Copy the records below exactly as they are written.

(Exercise materials begins)

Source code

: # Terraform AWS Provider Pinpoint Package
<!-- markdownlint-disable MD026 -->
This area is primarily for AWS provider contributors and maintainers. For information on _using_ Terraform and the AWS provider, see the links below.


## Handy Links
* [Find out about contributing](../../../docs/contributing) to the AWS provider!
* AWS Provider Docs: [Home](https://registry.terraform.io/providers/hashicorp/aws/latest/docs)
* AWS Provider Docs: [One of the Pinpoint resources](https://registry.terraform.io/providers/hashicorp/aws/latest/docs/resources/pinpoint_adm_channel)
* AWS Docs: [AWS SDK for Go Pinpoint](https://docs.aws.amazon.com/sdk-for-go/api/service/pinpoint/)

(Exercise materials ends)

▶ Task answer:
Source code

: # Terraform AWS Provider Pinpoint Package
<!-- markdownlint-disable MD026 -->
This area is primarily for AWS provider contributors and maintainers. For information on _using_ Terraform and the AWS provider, see the links below.


## Handy Links
* [Find out about contributing](../../../docs/contributing) to the AWS provider!
* AWS Provider Docs: [Home](https://registry.terraform.io/providers/hashicorp/aws/latest/docs)
* AWS Provider Docs: [One of the Pinpoint resources](https://registry.terraform.io/providers/hashicorp/aws/latest/docs/resources/pinpoint_adm_channel)
* AWS Docs: [AWS SDK for Go Pinpoint](https://docs.aws.amazon.com/sdk-for-go/api/service/pinpoint/)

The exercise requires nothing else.